● **Exercise brief**
For the entries that follow, give the number of lines holding the string "建议使用" and nothing more.

** Opening Given data block **

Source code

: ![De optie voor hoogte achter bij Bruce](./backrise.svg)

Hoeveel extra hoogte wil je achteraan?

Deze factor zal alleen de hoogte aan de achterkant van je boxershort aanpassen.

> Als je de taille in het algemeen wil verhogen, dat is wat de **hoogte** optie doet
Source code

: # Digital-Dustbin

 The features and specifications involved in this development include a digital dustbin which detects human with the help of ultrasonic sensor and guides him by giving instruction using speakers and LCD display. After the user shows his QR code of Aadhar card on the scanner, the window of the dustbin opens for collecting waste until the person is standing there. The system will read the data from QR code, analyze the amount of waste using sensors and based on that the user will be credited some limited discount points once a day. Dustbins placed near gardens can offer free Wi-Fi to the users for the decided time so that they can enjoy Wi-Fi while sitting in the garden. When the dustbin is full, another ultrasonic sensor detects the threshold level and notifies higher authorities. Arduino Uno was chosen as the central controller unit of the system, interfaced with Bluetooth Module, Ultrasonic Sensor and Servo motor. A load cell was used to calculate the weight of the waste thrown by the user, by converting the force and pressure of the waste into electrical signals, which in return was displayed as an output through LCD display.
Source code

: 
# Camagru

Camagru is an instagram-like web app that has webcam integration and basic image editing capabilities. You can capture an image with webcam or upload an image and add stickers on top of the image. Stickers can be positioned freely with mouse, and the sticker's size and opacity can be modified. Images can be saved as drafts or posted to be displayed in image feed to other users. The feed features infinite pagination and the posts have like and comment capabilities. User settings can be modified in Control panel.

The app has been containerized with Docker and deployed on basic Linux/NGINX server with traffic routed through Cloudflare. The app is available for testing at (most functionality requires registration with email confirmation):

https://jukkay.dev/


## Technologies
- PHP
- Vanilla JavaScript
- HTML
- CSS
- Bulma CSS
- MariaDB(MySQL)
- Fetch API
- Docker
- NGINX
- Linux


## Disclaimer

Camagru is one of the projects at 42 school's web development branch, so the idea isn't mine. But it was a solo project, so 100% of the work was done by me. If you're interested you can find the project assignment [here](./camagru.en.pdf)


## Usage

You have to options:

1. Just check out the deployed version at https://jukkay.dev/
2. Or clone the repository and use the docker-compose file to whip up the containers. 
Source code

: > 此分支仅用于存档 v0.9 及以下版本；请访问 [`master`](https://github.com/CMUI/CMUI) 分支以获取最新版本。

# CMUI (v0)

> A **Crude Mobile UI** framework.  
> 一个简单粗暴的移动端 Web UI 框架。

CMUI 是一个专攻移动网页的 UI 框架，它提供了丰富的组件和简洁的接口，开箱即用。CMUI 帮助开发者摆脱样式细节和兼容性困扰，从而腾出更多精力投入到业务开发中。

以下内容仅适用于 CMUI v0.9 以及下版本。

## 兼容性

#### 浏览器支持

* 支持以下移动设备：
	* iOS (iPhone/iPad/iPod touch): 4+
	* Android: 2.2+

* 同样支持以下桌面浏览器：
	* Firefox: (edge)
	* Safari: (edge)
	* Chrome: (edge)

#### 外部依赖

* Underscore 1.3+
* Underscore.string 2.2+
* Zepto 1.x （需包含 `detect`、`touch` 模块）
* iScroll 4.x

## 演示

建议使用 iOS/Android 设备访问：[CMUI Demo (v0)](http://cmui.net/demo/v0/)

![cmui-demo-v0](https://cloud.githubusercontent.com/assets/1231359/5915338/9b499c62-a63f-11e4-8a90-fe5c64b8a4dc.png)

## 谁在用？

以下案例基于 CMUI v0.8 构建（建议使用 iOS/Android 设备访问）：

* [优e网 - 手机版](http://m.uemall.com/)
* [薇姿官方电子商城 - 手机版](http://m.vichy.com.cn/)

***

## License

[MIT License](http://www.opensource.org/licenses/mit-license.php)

** Closing Given data block **

● **Exercise result**
2